## Information given
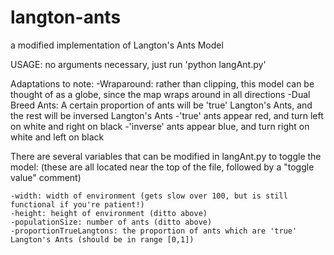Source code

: # langton-ants
a modified implementation of Langton's Ants Model

USAGE: no arguments necessary, just run 'python langAnt.py'

Adaptations to note:
	-Wraparound: rather than clipping, this model can be thought of as a globe, since the map wraps around in all directions 
	-Dual Breed Ants: A certain proportion of ants will be 'true' Langton's Ants, and the rest will be inversed Langton's Ants
		-'true' ants appear red, and turn left on white and right on black
		-'inverse' ants appear blue, and turn right on white and left on black

There are several variables that can be modified in langAnt.py to toggle the model:
	(these are all located near the top of the file, followed by a "toggle value" comment)
	
	-width: width of environment (gets slow over 100, but is still functional if you're patient!)
	-height: height of environment (ditto above)
	-populationSize: number of ants (ditto above)
	-proportionTrueLangtons: the proportion of ants which are 'true' Langton's Ants (should be in range [0,1])
	 
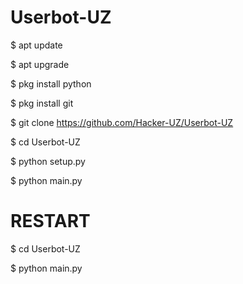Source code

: # Userbot-UZ

$ apt update

$ apt upgrade

$ pkg install python

$ pkg install git

$ git clone https://github.com/Hacker-UZ/Userbot-UZ

$ cd Userbot-UZ

$ python setup.py

$ python main.py

# RESTART

$ cd Userbot-UZ

$ python main.py
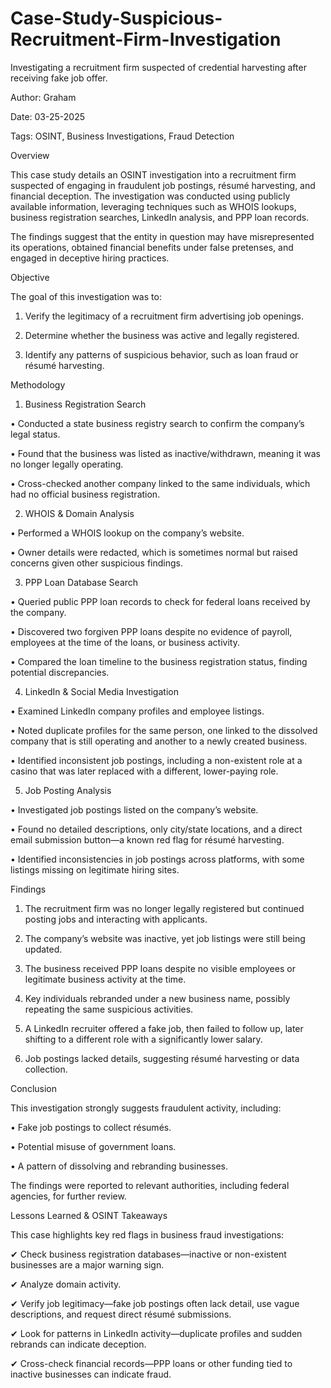 # Case-Study-Suspicious-Recruitment-Firm-Investigation
Investigating a recruitment firm suspected of credential harvesting after receiving fake job offer.



Author: Graham

Date: 03-25-2025

Tags: OSINT, Business Investigations, Fraud Detection



Overview



This case study details an OSINT investigation into a recruitment firm suspected of engaging in fraudulent job postings, résumé harvesting, and financial deception. The investigation was conducted using publicly available information, leveraging techniques such as WHOIS lookups, business registration searches, LinkedIn analysis, and PPP loan records.



The findings suggest that the entity in question may have misrepresented its operations, obtained financial benefits under false pretenses, and engaged in deceptive hiring practices.



Objective



The goal of this investigation was to:

1. Verify the legitimacy of a recruitment firm advertising job openings.

2. Determine whether the business was active and legally registered.

3. Identify any patterns of suspicious behavior, such as loan fraud or résumé harvesting.



Methodology



1. Business Registration Search

• Conducted a state business registry search to confirm the company’s legal status.

• Found that the business was listed as inactive/withdrawn, meaning it was no longer legally operating.

• Cross-checked another company linked to the same individuals, which had no official business registration.



2. WHOIS & Domain Analysis

• Performed a WHOIS lookup on the company’s website.

• Owner details were redacted, which is sometimes normal but raised concerns given other suspicious findings.



3. PPP Loan Database Search

• Queried public PPP loan records to check for federal loans received by the company.

• Discovered two forgiven PPP loans despite no evidence of payroll, employees at the time of the loans, or business activity.

• Compared the loan timeline to the business registration status, finding potential discrepancies.



4. LinkedIn & Social Media Investigation

• Examined LinkedIn company profiles and employee listings.

• Noted duplicate profiles for the same person, one linked to the dissolved company that is still operating and another to a newly created business.

• Identified inconsistent job postings, including a non-existent role at a casino that was later replaced with a different, lower-paying role.



5. Job Posting Analysis

• Investigated job postings listed on the company’s website.

• Found no detailed descriptions, only city/state locations, and a direct email submission button—a known red flag for résumé harvesting.

• Identified inconsistencies in job postings across platforms, with some listings missing on legitimate hiring sites.



Findings

1. The recruitment firm was no longer legally registered but continued posting jobs and interacting with applicants.

2. The company’s website was inactive, yet job listings were still being updated.

3. The business received PPP loans despite no visible employees or legitimate business activity at the time.

4. Key individuals rebranded under a new business name, possibly repeating the same suspicious activities.

5. A LinkedIn recruiter offered a fake job, then failed to follow up, later shifting to a different role with a significantly lower salary.

6. Job postings lacked details, suggesting résumé harvesting or data collection.



Conclusion



This investigation strongly suggests fraudulent activity, including:

• Fake job postings to collect résumés.

• Potential misuse of government loans.

• A pattern of dissolving and rebranding businesses.



The findings were reported to relevant authorities, including federal agencies, for further review.



Lessons Learned & OSINT Takeaways



This case highlights key red flags in business fraud investigations:

✔ Check business registration databases—inactive or non-existent businesses are a major warning sign.

✔ Analyze domain activity.

✔ Verify job legitimacy—fake job postings often lack detail, use vague descriptions, and request direct résumé submissions.

✔ Look for patterns in LinkedIn activity—duplicate profiles and sudden rebrands can indicate deception.

✔ Cross-check financial records—PPP loans or other funding tied to inactive businesses can indicate fraud.
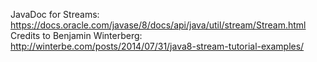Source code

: JavaDoc for Streams: https://docs.oracle.com/javase/8/docs/api/java/util/stream/Stream.html
Credits to Benjamin Winterberg: http://winterbe.com/posts/2014/07/31/java8-stream-tutorial-examples/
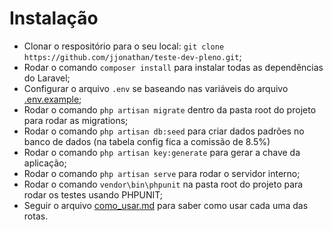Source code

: # Instalação

- Clonar o respositório para o seu local: `git clone https://github.com/jjonathan/teste-dev-pleno.git`;
- Rodar o comando `composer install` para instalar todas as dependências do Laravel;
- Configurar o arquivo `.env` se baseando nas variáveis do arquivo [.env.example](/.env.example);
- Rodar o comando `php artisan migrate` dentro da pasta root do projeto para rodar as migrations;
- Rodar o comando `php artisan db:seed` para criar dados padrões no banco de dados (na tabela config fica a comissão de 8.5%)
- Rodar o comando `php artisan key:generate` para gerar a chave da aplicação;
- Rodar o comando `php artisan serve` para rodar o servidor interno;
- Rodar o comando `vendor\bin\phpunit` na pasta root do projeto para rodar os testes usando PHPUNIT;
- Seguir o arquivo [como_usar.md](/como_usar.md) para saber como usar cada uma das rotas.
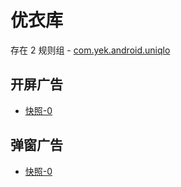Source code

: # 优衣库

存在 2 规则组 - [com.yek.android.uniqlo](/src/apps/com.yek.android.uniqlo.ts)

## 开屏广告

- [快照-0](https://i.gkd.li/import/13212257)

## 弹窗广告

- [快照-0](https://i.gkd.li/import/13212320)
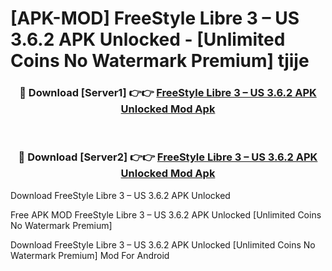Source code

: # [APK-MOD] FreeStyle Libre 3 – US 3.6.2 APK Unlocked - [Unlimited Coins No Watermark Premium] tjije



<div align="center">
<h3>🔴 Download [Server1] 👉👉 <a href="https://momento.my/?title=FreeStyle_Libre_3_–_US_3.6.2_APK_Unlocked">FreeStyle Libre 3 – US 3.6.2 APK Unlocked Mod Apk</a></h3><br>

<h3>🔴 Download [Server2] 👉👉 <a href="https://momento.my/?title=FreeStyle_Libre_3_–_US_3.6.2_APK_Unlocked">FreeStyle Libre 3 – US 3.6.2 APK Unlocked Mod Apk</a></h3>
</div>



Download FreeStyle Libre 3 – US 3.6.2 APK Unlocked 

Free APK MOD FreeStyle Libre 3 – US 3.6.2 APK Unlocked [Unlimited Coins No Watermark Premium]

Download FreeStyle Libre 3 – US 3.6.2 APK Unlocked [Unlimited Coins No Watermark Premium] Mod For Android
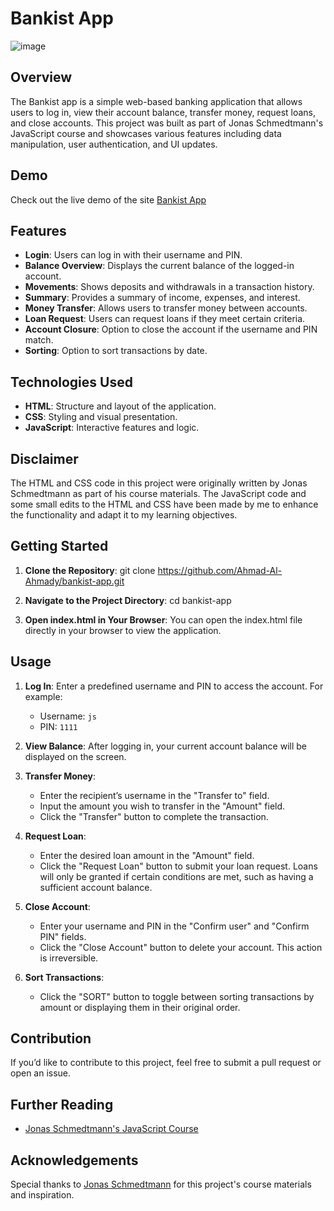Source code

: # Bankist App

![image](https://github.com/user-attachments/assets/a66e7fb1-8788-4986-9a73-3b7d551c0e82)

## Overview

The Bankist app is a simple web-based banking application that allows users to log in, view their account balance, transfer money, request loans, and close accounts. This project was built as part of Jonas Schmedtmann's JavaScript course and showcases various features including data manipulation, user authentication, and UI updates.

## Demo

Check out the live demo of the site [Bankist App](https://bankist-alahmady.netlify.app/)

## Features

- **Login**: Users can log in with their username and PIN.
- **Balance Overview**: Displays the current balance of the logged-in account.
- **Movements**: Shows deposits and withdrawals in a transaction history.
- **Summary**: Provides a summary of income, expenses, and interest.
- **Money Transfer**: Allows users to transfer money between accounts.
- **Loan Request**: Users can request loans if they meet certain criteria.
- **Account Closure**: Option to close the account if the username and PIN match.
- **Sorting**: Option to sort transactions by date.

## Technologies Used

- **HTML**: Structure and layout of the application.
- **CSS**: Styling and visual presentation.
- **JavaScript**: Interactive features and logic.

## Disclaimer

The HTML and CSS code in this project were originally written by Jonas Schmedtmann as part of his course materials. The JavaScript code and some small edits to the HTML and CSS have been made by me to enhance the functionality and adapt it to my learning objectives.

## Getting Started

1. **Clone the Repository**:
   git clone https://github.com/Ahmad-Al-Ahmady/bankist-app.git

2. **Navigate to the Project Directory**:
   cd bankist-app

3. **Open index.html in Your Browser**:
   You can open the index.html file directly in your browser to view the application.

## Usage

1. **Log In**: Enter a predefined username and PIN to access the account. For example:

   - Username: `js`
   - PIN: `1111`

2. **View Balance**: After logging in, your current account balance will be displayed on the screen.

3. **Transfer Money**:

   - Enter the recipient’s username in the "Transfer to" field.
   - Input the amount you wish to transfer in the "Amount" field.
   - Click the "Transfer" button to complete the transaction.

4. **Request Loan**:

   - Enter the desired loan amount in the "Amount" field.
   - Click the "Request Loan" button to submit your loan request. Loans will only be granted if certain conditions are met, such as having a sufficient account balance.

5. **Close Account**:

   - Enter your username and PIN in the "Confirm user" and "Confirm PIN" fields.
   - Click the "Close Account" button to delete your account. This action is irreversible.

6. **Sort Transactions**:
   - Click the "SORT" button to toggle between sorting transactions by amount or displaying them in their original order.

## Contribution

If you’d like to contribute to this project, feel free to submit a pull request or open an issue.

## Further Reading

- [Jonas Schmedtmann's JavaScript Course](https://www.udemy.com/course/the-complete-javascript-course/)

## Acknowledgements

Special thanks to [Jonas Schmedtmann]((https://github.com/jonasschmedtmann)) for this project's course materials and inspiration.
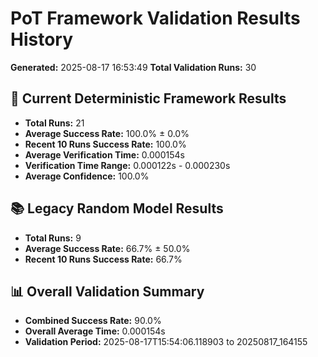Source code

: # PoT Framework Validation Results History
**Generated:** 2025-08-17 16:53:49
**Total Validation Runs:** 30

## 🎯 Current Deterministic Framework Results
- **Total Runs:** 21
- **Average Success Rate:** 100.0% ± 0.0%
- **Recent 10 Runs Success Rate:** 100.0%
- **Average Verification Time:** 0.000154s
- **Verification Time Range:** 0.000122s - 0.000230s
- **Average Confidence:** 100.0%

## 📚 Legacy Random Model Results
- **Total Runs:** 9
- **Average Success Rate:** 66.7% ± 50.0%
- **Recent 10 Runs Success Rate:** 66.7%

## 📊 Overall Validation Summary
- **Combined Success Rate:** 90.0%
- **Overall Average Time:** 0.000154s
- **Validation Period:** 2025-08-17T15:54:06.118903 to 20250817_164155
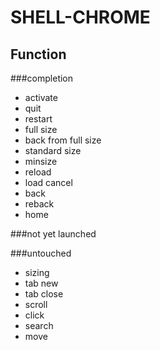 # SHELL-CHROME

## Function

###completion
 - activate
 - quit
 - restart
 - full size
 - back from full size
 - standard size
 - minsize
 - reload
 - load cancel
 - back
 - reback
 - home

###not yet launched

###untouched
 - sizing
 - tab new
 - tab close
 - scroll
 - click
 - search
 - move
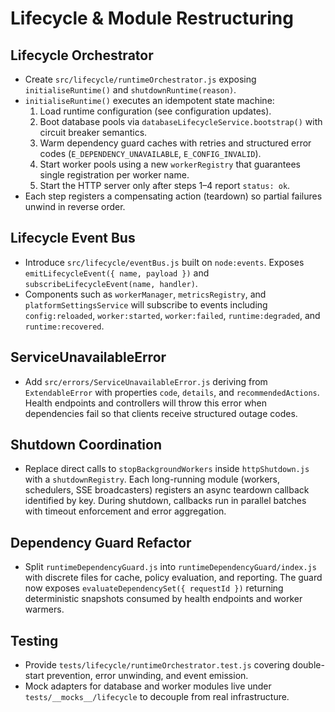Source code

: # Lifecycle & Module Restructuring

## Lifecycle Orchestrator
- Create `src/lifecycle/runtimeOrchestrator.js` exposing `initialiseRuntime()` and `shutdownRuntime(reason)`.
- `initialiseRuntime()` executes an idempotent state machine:
  1. Load runtime configuration (see configuration updates).
  2. Boot database pools via `databaseLifecycleService.bootstrap()` with circuit breaker semantics.
  3. Warm dependency guard caches with retries and structured error codes (`E_DEPENDENCY_UNAVAILABLE`, `E_CONFIG_INVALID`).
  4. Start worker pools using a new `workerRegistry` that guarantees single registration per worker name.
  5. Start the HTTP server only after steps 1–4 report `status: ok`.
- Each step registers a compensating action (teardown) so partial failures unwind in reverse order.

## Lifecycle Event Bus
- Introduce `src/lifecycle/eventBus.js` built on `node:events`. Exposes `emitLifecycleEvent({ name, payload })` and
  `subscribeLifecycleEvent(name, handler)`.
- Components such as `workerManager`, `metricsRegistry`, and `platformSettingsService` will subscribe to events including
  `config:reloaded`, `worker:started`, `worker:failed`, `runtime:degraded`, and `runtime:recovered`.

## ServiceUnavailableError
- Add `src/errors/ServiceUnavailableError.js` deriving from `ExtendableError` with properties `code`, `details`, and
  `recommendedActions`. Health endpoints and controllers will throw this error when dependencies fail so that clients receive
  structured outage codes.

## Shutdown Coordination
- Replace direct calls to `stopBackgroundWorkers` inside `httpShutdown.js` with a `shutdownRegistry`. Each long-running module
  (workers, schedulers, SSE broadcasters) registers an async teardown callback identified by key. During shutdown, callbacks run
  in parallel batches with timeout enforcement and error aggregation.

## Dependency Guard Refactor
- Split `runtimeDependencyGuard.js` into `runtimeDependencyGuard/index.js` with discrete files for cache, policy evaluation,
  and reporting. The guard now exposes `evaluateDependencySet({ requestId })` returning deterministic snapshots consumed by
  health endpoints and worker warmers.

## Testing
- Provide `tests/lifecycle/runtimeOrchestrator.test.js` covering double-start prevention, error unwinding, and event emission.
- Mock adapters for database and worker modules live under `tests/__mocks__/lifecycle` to decouple from real infrastructure.
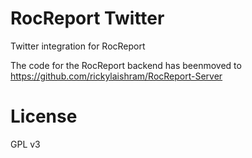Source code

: RocReport Twitter
=================

Twitter integration for RocReport

The code for the RocReport backend has beenmoved to https://github.com/rickylaishram/RocReport-Server

License
================
GPL v3
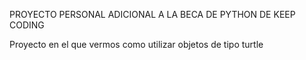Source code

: PROYECTO PERSONAL ADICIONAL A LA BECA DE PYTHON DE KEEP CODING

Proyecto en el que vermos como utilizar objetos de tipo turtle
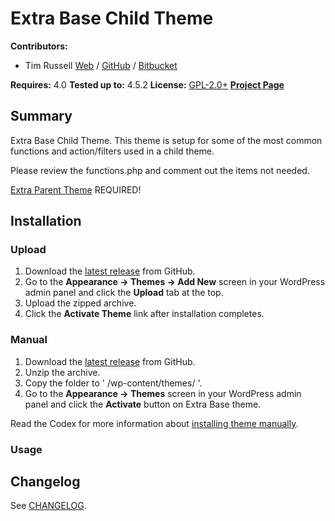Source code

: # Extra Base Child Theme

__Contributors:__ 

* Tim Russell [Web](http://timrussell.com) / [GitHub](https://github.com/tdavidrussell) / [Bitbucket](https://bitbucket.com/tdavidrussell)    

__Requires:__ 4.0
__Tested up to:__ 4.5.2
__License:__ [GPL-2.0+](http://www.gnu.org/licenses/gpl-2.0.html)
__[Project Page](https://github.com/tdavidrussell/)__   


## Summary
Extra Base Child Theme. This theme is setup for some of the most common functions and action/filters used in a  child theme.

Please review the functions.php and comment out the items not needed.
 
[Extra Parent Theme](http://www.elegantthemes.com/gallery/extra/) REQUIRED!

## Installation


### Upload ###

1. Download the [latest release](https://github.com/tdavidrussell/) from GitHub.
2. Go to the __Appearance &rarr; Themes &rarr; Add New__ screen in your WordPress admin panel and click the __Upload__ tab at the top.
3. Upload the zipped archive.
4. Click the __Activate Theme__ link after installation completes.

### Manual ###

1. Download the [latest release](https://github.com/tdavidrussell/) from GitHub.
2. Unzip the archive.
3. Copy the folder to ' /wp-content/themes/ '.
4. Go to the __Appearance &rarr; Themes__ screen in your WordPress admin panel and click the __Activate__ button on Extra Base theme.

Read the Codex for more information about [installing theme manually](https://codex.wordpress.org/Using_Themes).

### Usage ###


## Changelog

See [CHANGELOG](changelog.md).
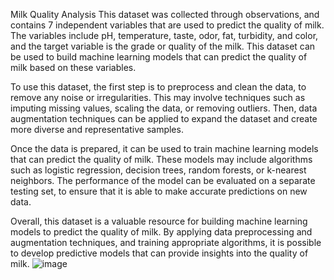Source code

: Milk Quality Analysis
This dataset was collected through observations, and contains 7 independent variables that are used to predict the quality of milk. The variables include pH, temperature, taste, odor, fat, turbidity, and color, and the target variable is the grade or quality of the milk. This dataset can be used to build machine learning models that can predict the quality of milk based on these variables.

To use this dataset, the first step is to preprocess and clean the data, to remove any noise or irregularities. This may involve techniques such as imputing missing values, scaling the data, or removing outliers. Then, data augmentation techniques can be applied to expand the dataset and create more diverse and representative samples.

Once the data is prepared, it can be used to train machine learning models that can predict the quality of milk. These models may include algorithms such as logistic regression, decision trees, random forests, or k-nearest neighbors. The performance of the model can be evaluated on a separate testing set, to ensure that it is able to make accurate predictions on new data.

Overall, this dataset is a valuable resource for building machine learning models to predict the quality of milk. By applying data preprocessing and augmentation techniques, and training appropriate algorithms, it is possible to develop predictive models that can provide insights into the quality of milk.
![image](https://github.com/user-attachments/assets/81221aca-9d16-4739-9bc4-f71a9a747100)
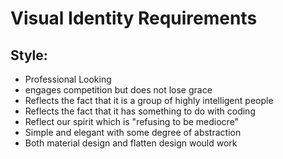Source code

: # Visual Identity Requirements

## Style:
* Professional Looking
* engages competition but does not lose grace
* Reflects the fact that it is a group of highly intelligent people
* Reflects the fact that it has something to do with coding
* Reflect our spirit which is "refusing to be mediocre" 
* Simple and elegant with some degree of abstraction 
* Both material design and flatten design would work
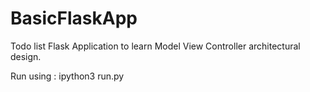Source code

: # BasicFlaskApp

Todo list Flask Application to learn Model View Controller architectural design.

Run using : ipython3 run.py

## Action item
Look for "panel" in each line of the material, then copy the lines where it is found.

## Solution to this task
2. Go to the __Appearance &rarr; Themes &rarr; Add New__ screen in your WordPress admin panel and click the __Upload__ tab at the top.
4. Go to the __Appearance &rarr; Themes__ screen in your WordPress admin panel and click the __Activate__ button on Extra Base theme.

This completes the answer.